Writers Andy Stock and Rick Stempson and director Neal Brennan are hardly craftsmen -- the film's visual appeal is that of a weather-stripped sedan -- but their greed for whiplash pacing, brazen nastiness and unfettered lunacy (a hallmark of the Ferrell/McKay oeuvre) is refreshingly honest. Plus, the cast is jammed with seasoned bit players -- Charles Napier, Rob Riggle, Craig Robinson, Kristen Schaal -- who keep the party vibe going whether jokes fly or not.

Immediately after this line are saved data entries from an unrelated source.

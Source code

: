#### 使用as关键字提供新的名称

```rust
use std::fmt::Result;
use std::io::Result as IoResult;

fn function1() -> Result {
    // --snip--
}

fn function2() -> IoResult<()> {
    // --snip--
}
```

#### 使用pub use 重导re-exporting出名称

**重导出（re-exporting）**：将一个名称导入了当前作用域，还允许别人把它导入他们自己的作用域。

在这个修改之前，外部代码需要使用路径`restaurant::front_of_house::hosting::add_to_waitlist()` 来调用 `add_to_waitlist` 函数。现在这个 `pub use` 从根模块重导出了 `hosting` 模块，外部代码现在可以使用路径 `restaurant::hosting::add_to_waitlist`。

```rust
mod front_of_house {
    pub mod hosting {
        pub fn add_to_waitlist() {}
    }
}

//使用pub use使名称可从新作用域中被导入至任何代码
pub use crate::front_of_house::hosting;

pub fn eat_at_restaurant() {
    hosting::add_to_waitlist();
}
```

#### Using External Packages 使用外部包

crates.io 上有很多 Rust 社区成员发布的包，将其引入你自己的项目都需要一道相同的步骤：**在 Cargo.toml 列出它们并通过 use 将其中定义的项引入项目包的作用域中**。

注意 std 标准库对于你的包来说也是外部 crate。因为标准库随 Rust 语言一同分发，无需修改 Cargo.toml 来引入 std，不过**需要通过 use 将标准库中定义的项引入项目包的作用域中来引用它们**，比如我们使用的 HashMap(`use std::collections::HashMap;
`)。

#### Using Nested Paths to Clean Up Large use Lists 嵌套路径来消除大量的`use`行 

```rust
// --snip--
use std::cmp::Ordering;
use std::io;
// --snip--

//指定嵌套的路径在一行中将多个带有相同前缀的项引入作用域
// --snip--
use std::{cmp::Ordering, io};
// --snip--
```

The best thing you could say about "The Goods" is that the filmmakers consider nothing and nobody terribly precious, even their lead character. Chances are you'll care more whether Hahn's aggressively vixenish saleswoman follows through on an amusingly taboo scheme with Riggle's hulking man-child than whether Don Ready can overcome his personal demons about true love, deadbeat fatherhood and a departed ex-colleague (Ferrell, in a choice cameo). Don even gets hilariously taken down at one point by a pair of heaven-sent angels who belt out his flaws as gospel truth. As absurdist touches go, it's worth shaking on. Sold!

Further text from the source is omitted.